Oh no! I'm so sorry.


----------



## Nick0333 (Oct 27, 2011)

Is there anything I should to for his mate Rosie... She seems very sad... She's still eating and drinking aswell as flying but very quite... There my first teils and the first time I have lost one...


----------



## RexiesMuM (Sep 7, 2011)

Get her to a vet asap she is probably sick also


----------



## Nick0333 (Oct 27, 2011)

Yea I'm calling them as soon as I get home...


----------



## RexiesMuM (Sep 7, 2011)

Best thing you could do otherwise is talk to her and spend time with her , When your ready you might want to get another tiel for her she will probably be lonely for awhile since tiels usually bond and mate for life


----------



## DyArianna (Aug 7, 2011)

Oh wow.. that was quick.

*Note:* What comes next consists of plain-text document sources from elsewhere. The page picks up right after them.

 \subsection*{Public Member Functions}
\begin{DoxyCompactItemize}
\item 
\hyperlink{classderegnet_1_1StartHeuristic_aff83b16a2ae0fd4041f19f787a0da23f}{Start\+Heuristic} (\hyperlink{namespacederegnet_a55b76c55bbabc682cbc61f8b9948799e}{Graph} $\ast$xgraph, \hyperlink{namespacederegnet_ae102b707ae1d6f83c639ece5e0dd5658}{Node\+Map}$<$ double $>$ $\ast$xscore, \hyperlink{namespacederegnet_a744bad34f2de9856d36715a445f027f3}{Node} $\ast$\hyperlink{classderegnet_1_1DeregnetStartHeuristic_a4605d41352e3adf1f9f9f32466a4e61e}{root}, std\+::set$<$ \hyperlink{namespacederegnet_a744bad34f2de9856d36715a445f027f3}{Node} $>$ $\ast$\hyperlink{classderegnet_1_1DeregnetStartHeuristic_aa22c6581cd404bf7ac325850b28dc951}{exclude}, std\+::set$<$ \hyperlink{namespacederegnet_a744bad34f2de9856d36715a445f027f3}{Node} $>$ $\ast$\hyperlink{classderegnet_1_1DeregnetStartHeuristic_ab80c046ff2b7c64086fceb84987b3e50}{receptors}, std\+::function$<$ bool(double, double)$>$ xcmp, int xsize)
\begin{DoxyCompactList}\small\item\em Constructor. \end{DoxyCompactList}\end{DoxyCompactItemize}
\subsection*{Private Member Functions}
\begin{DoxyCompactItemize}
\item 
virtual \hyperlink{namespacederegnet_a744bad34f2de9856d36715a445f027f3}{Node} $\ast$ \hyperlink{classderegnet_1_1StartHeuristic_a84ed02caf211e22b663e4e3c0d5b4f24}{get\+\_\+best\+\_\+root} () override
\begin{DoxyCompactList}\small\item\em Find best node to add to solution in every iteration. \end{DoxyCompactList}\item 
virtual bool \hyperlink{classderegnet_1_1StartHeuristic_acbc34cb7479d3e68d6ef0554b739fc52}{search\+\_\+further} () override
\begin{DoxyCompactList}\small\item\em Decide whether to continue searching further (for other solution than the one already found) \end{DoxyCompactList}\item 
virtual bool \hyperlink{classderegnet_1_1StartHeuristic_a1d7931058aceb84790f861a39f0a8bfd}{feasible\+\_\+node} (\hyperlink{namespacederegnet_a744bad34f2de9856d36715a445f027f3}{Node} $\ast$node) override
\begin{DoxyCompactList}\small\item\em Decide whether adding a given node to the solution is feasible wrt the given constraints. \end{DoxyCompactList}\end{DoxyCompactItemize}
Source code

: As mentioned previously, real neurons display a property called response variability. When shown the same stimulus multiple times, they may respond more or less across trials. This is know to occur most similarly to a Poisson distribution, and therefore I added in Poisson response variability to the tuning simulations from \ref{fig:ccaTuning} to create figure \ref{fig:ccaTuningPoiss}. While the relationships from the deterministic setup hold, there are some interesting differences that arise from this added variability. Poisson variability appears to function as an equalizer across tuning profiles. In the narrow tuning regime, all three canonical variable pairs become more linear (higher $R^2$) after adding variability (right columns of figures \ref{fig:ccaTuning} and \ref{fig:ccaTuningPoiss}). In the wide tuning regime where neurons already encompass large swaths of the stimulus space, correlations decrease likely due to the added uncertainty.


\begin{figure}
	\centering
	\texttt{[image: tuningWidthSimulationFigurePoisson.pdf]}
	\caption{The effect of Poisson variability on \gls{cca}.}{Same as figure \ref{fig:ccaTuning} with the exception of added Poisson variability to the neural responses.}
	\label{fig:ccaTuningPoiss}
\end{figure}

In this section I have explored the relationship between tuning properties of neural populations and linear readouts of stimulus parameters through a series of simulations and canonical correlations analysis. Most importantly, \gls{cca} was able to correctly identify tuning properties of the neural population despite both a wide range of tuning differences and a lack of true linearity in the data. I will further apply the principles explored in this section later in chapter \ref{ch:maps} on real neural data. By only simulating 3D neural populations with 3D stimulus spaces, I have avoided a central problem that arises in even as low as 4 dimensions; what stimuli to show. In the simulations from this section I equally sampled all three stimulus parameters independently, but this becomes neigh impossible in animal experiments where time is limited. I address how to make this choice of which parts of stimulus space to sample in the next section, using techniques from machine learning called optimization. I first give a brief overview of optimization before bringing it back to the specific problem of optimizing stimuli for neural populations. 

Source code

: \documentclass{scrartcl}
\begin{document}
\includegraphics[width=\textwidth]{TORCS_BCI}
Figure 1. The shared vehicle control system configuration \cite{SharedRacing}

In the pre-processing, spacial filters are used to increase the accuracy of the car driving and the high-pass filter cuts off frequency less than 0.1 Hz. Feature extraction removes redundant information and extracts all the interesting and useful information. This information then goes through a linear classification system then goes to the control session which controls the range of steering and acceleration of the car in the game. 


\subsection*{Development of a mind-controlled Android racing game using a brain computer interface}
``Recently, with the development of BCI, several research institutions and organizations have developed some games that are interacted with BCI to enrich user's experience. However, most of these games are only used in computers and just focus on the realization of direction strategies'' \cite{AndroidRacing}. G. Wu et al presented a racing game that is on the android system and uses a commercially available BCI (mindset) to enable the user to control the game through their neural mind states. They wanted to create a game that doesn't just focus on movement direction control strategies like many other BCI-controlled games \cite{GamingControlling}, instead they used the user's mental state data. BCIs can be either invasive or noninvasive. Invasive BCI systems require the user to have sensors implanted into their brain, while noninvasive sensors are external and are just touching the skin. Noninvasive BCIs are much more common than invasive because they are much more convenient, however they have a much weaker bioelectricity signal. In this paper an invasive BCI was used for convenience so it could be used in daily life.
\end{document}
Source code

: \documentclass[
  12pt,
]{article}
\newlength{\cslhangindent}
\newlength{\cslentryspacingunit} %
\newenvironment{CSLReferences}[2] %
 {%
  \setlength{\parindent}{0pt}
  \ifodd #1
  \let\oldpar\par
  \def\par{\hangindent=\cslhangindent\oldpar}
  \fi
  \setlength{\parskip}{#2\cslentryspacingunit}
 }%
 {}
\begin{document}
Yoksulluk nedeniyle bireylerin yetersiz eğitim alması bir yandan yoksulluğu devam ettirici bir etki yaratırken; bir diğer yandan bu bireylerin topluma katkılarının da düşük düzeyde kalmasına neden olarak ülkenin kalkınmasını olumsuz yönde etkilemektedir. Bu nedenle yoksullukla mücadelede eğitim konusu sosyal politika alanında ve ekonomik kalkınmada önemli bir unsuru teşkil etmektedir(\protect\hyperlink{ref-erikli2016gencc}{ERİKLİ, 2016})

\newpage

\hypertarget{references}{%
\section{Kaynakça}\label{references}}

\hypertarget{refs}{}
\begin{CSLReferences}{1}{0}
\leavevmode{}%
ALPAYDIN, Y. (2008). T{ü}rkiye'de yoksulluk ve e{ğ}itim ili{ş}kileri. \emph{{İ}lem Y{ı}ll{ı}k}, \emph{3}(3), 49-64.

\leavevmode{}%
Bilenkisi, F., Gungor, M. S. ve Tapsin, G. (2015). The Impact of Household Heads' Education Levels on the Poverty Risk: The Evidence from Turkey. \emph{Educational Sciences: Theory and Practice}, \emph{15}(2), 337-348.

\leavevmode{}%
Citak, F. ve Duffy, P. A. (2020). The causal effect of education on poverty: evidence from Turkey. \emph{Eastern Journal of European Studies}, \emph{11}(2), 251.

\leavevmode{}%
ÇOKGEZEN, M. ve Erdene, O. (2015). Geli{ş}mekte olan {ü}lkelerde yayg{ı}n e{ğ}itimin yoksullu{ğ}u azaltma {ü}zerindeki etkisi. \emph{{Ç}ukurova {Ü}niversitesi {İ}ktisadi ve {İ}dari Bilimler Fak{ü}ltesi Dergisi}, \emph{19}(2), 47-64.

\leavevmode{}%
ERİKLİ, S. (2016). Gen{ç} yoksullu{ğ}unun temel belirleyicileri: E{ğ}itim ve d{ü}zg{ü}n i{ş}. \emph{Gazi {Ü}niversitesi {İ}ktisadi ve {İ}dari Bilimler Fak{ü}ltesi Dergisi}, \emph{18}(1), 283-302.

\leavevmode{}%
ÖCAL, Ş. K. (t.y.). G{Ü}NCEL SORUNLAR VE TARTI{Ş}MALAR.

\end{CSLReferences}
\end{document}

So sorry to hear of your loss. With the twitching of the eye I wonder if your bird had a stroke or something. Please know that you are in our thoughts.


----------



## Nick0333 (Oct 27, 2011)

Ariana my first thought was a stroke but I wasn't sure... I'll keep Rosie with me.... I'll also keep you guys posted... I have an 11:30 appointment at the vet... Thats in 1hour 30mins


----------



## Junedeignchip (Oct 12, 2011)

I'm so sorry to hear about Max  Good luck with Rosie though! I really hope everything works out with her


----------



## slowzak (Oct 23, 2011)

I'm so sorry to hear about Max! I hope everything works out with Rosie! It must be very hard on her losing her mate and possibly battling an illness.


----------



## Nick0333 (Oct 27, 2011)

The vet said Rosie looks fine but just to be safe he put her on antibiotics...

He also warned me that if max did die if a disease that I myself could also be carrying it because some of the diseases can be given to humans... 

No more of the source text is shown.